Suddenly I noticed that a whole bunch of species are missing the trophic level information in spp.key and in the data sets. I have no idea when this happened.

Making these corrections ... I need to write more scripts to check these things. It could have even my original code that integrated trophicLevel incorrectly.

match.tl <- match.tbl(spp.key[,spp], taxInfo[,spp], taxInfo[,trophicLevel], exact=TRUE)
match.tl[,sum(!is.na(val))] #1093
spp.key[,sum(!is.na(trophicLevel))] # 40!! :(
spp.key[is.na(trophicLevel), trophicLevel:=match.tl[spp.key[,is.na(trophicLevel)], val]]
spp.key[,sum(!is.na(trophicLevel))] # 1118!! :)


match.tl <- match.tbl(spp.key[,spp], taxInfo[,spp], taxInfo[,trophicDiet], exact=TRUE)
match.tl[,sum(!is.na(val))] #847
spp.key[,sum(!is.na(trophicDiet))] # 874
spp.key[is.na(trophicDiet), trophicDiet:=match.tl[spp.key[,is.na(trophicDiet)], val]]
spp.key[,sum(!is.na(trophicDiet))] # 878


match.tl <- match.tbl(spp.key[,spp], taxInfo[,spp], taxInfo[,trophicOrig], exact=TRUE)
match.tl[,sum(!is.na(val))] #847
spp.key[,sum(!is.na(trophicOrig))] # 874
spp.key[is.na(trophicOrig), trophicOrig:=match.tl[spp.key[,is.na(trophicOrig)], val]]
spp.key[,sum(!is.na(trophicOrig))] # 878


match.tl <- match.tbl(spp.key[,spp], taxInfo[,spp], taxInfo[,Picture], exact=TRUE)
match.tl[,sum(!is.na(val))] #1613
spp.key[,sum(!is.na(Picture))] # 1684
spp.key[is.na(Picture), Picture:=match.tl[spp.key[,is.na(Picture)], val]]
spp.key[,sum(!is.na(Picture))] # 1686

@bselden @JWMorley do you know anything about this?
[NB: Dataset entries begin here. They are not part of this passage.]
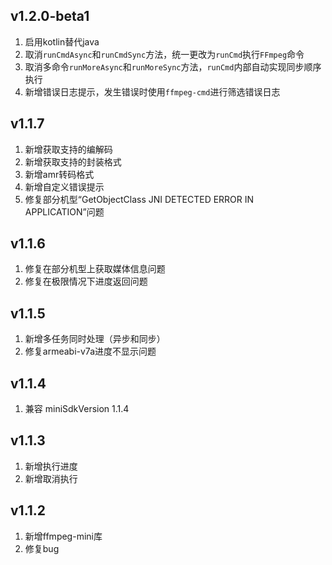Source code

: ## v1.2.0-beta1
1. 启用kotlin替代java
2. 取消`runCmdAsync`和`runCmdSync`方法，统一更改为`runCmd`执行`FFmpeg`命令
3. 取消多命令`runMoreAsync`和`runMoreSync`方法，`runCmd`内部自动实现同步顺序执行
4. 新增错误日志提示，发生错误时使用`ffmpeg-cmd`进行筛选错误日志

## v1.1.7
1. 新增获取支持的编解码
2. 新增获取支持的封装格式
3. 新增amr转码格式
4. 新增自定义错误提示
5. 修复部分机型“GetObjectClass JNI DETECTED ERROR IN APPLICATION”问题

## v1.1.6
1. 修复在部分机型上获取媒体信息问题
2. 修复在极限情况下进度返回问题

## v1.1.5
1. 新增多任务同时处理（异步和同步）
2. 修复armeabi-v7a进度不显示问题

## v1.1.4
1. 兼容 miniSdkVersion 1.1.4

## v1.1.3
1. 新增执行进度
2. 新增取消执行

## v1.1.2
1. 新增ffmpeg-mini库
2. 修复bug
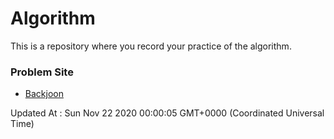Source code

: # Algorithm

This is a repository where you record your practice of the algorithm.

### Problem Site

- [Backjoon](https://www.acmicpc.net/)

Updated At : Sun Nov 22 2020 00:00:05 GMT+0000 (Coordinated Universal Time)
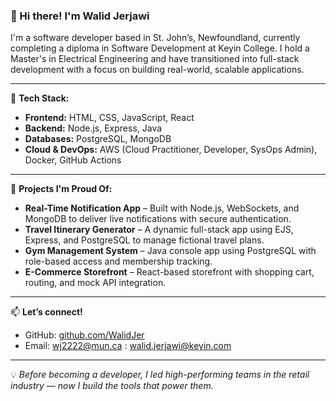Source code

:### 👋 Hi there! I'm Walid Jerjawi

I'm a software developer based in St. John’s, Newfoundland, currently completing a diploma in Software Development at Keyin College. I hold a Master's in Electrical Engineering and have transitioned into full-stack development with a focus on building real-world, scalable applications.

---

🔧 **Tech Stack:**

- **Frontend:** HTML, CSS, JavaScript, React  
- **Backend:** Node.js, Express, Java  
- **Databases:** PostgreSQL, MongoDB  
- **Cloud & DevOps:** AWS (Cloud Practitioner, Developer, SysOps Admin), Docker, GitHub Actions  

---

🚀 **Projects I'm Proud Of:**

- **Real-Time Notification App** – Built with Node.js, WebSockets, and MongoDB to deliver live notifications with secure authentication.
- **Travel Itinerary Generator** – A dynamic full-stack app using EJS, Express, and PostgreSQL to manage fictional travel plans.
- **Gym Management System** – Java console app using PostgreSQL with role-based access and membership tracking.
- **E-Commerce Storefront** – React-based storefront with shopping cart, routing, and mock API integration.

---

📫 **Let’s connect!**

- GitHub: [github.com/WalidJer](https://github.com/WalidJer)  
- Email: wj2222@mun.ca
       : walid.jerjawi@keyin.com 

---

💡 *Before becoming a developer, I led high-performing teams in the retail industry — now I build the tools that power them.*  
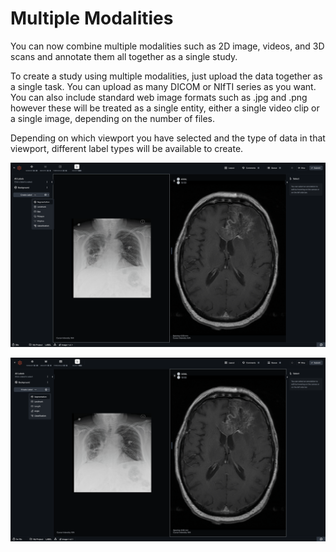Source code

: # Multiple Modalities

You can now combine multiple modalities such as 2D image, videos, and 3D scans and annotate them all together as a single study.



To create a study using multiple modalities, just upload the data together as a single task. You can upload as many DICOM or NIfTI series as you want. You can also include standard web image formats such as .jpg and .png however these will be treated as a single entity, either a single video clip or a single image, depending on the number of files.



Depending on which viewport you have selected and the type of data in that viewport, different label types will be available to create.&#x20;

![Available tools for 2D X-ray](<../.gitbook/assets/image (1).png>)

![Available tools for 3D CT](../.gitbook/assets/image.png)


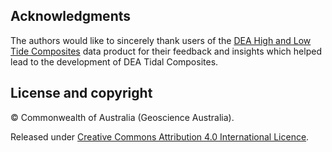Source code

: ## Acknowledgments

The authors would like to sincerely thank users of the [DEA High and Low Tide Composites](/data/version-history/dea-high-and-low-tide-imagery-landsat-2.0.0/) data product for their feedback and insights which helped lead to the development of DEA Tidal Composites.

## License and copyright

&copy; Commonwealth of Australia (Geoscience Australia).

Released under [Creative Commons Attribution 4.0 International Licence](https://creativecommons.org/licenses/by/4.0/).

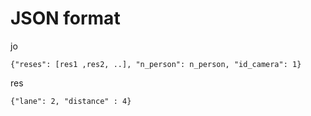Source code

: # JSON format
jo

    {"reses": [res1 ,res2, ..], "n_person": n_person, "id_camera": 1}
res

    {"lane": 2, "distance" : 4}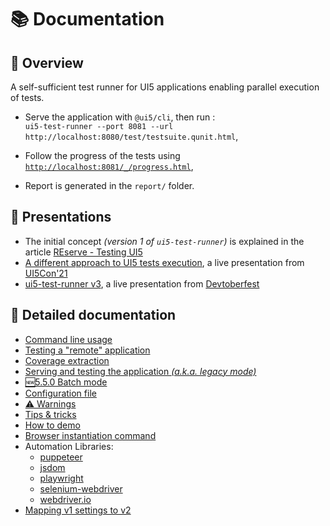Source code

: # 📚 Documentation

## 🍁 Overview

A self-sufficient test runner for UI5 applications enabling parallel execution of tests.

* Serve the application with `@ui5/cli`, then run : <br/> `ui5-test-runner --port 8081 --url http://localhost:8080/test/testsuite.qunit.html`,

* Follow the progress of the tests using [`http://localhost:8081/_/progress.html`](http://localhost:8081/_/progress.html),

* Report is generated in the `report/` folder.

## 💬 Presentations
* The initial concept *(version 1 of `ui5-test-runner`)* is explained in the article [REserve - Testing UI5](https://arnaud-buchholz.medium.com/reserve-testing-ui5-85187d5eb7f1)
* [A different approach to UI5 tests execution](https://youtu.be/EBp0bdIqu4s), a live presentation from [UI5Con'21](https://openui5.org/ui5con/)
* [ui5-test-runner v3](https://www.youtube.com/live/kxmmdy1tho4), a live presentation from [Devtoberfest](https://www.youtube.com/playlist?list=PL6RpkC85SLQDHz97qsNTNAE2jnUKj8X5d)

## 📖 Detailed documentation
* [Command line usage](usage.md)
* [Testing a "remote" application](testing.md)
* [Coverage extraction](coverage.md)
* [Serving and testing the application *(a.k.a. legacy mode)*](legacy.md)
* [🆕5.5.0 Batch mode](batch.md)
* [Configuration file](configuration.md)
* [⚠️ Warnings](warnings.md)
* [Tips & tricks](tipsNtricks.md)
* [How to demo](demo.md)
* [Browser instantiation command](browser.md)
* Automation Libraries:
  - [puppeteer](puppeteer.md)
  - [jsdom](jsdom.md)
  - [playwright](playwright.md)
  - [selenium-webdriver](selenium-webdriver.md)
  - [webdriver.io](webdriverio.md)
* [Mapping v1 settings to v2](mapping_v1_v2.md)
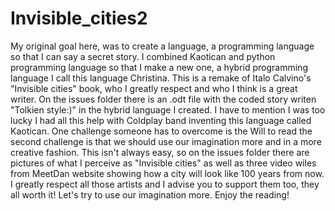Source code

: # Invisible_cities2
My original goal here, was to create a language, a programming language so that I can say a secret story. I combined Kaotican and python programming language so that I make a new one, a hybrid programming language I call this language Christina.
This is a remake of Italo Calvino's "Invisible cities" book, who I greatly respect and who I think is a great writer. On the issues folder there is an .odt file with the coded story writen "Tolkien style:)" in the hybrid language I created.
I have to mention I was too lucky I had all this help with Coldplay band inventing this language called Kaotican. One challenge someone has to overcome is the Will to read the second challenge is that we should use our imagination more and in a more creative fashion.
This isn't always easy, so on the issues folder there are pictures of what I perceive as "Invisible cities" as well as three video wiles from MeetDan website showing how a city will look like 100 years from now. I greatly respect all 
those artists and I advise you to support them too, they all worth it! Let's try to use our imagination more. Enjoy the reading!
I might go back to check where it happened, just because I need to know if part of my code is broken. I'm hoping someone just accidentally deleted a couple values (but that the accident was limited to trophicLevel !).

Function to plot raw data

It's hard to think of how to do this. The ultimate goal is to have a visual qa/qc. So need to represent the data in a way that will make it easy to see weird numbers. It's hard to see that for colors, making the maps kinda pointless I think.

Could plot 1 stratum at a time, plot regional mean/min/max/median ...

Maybe have a 3 panel plot. Top panel has the x-axis as time, second has lon, third has lat. The y axis is any variable. This would not require any aggregating.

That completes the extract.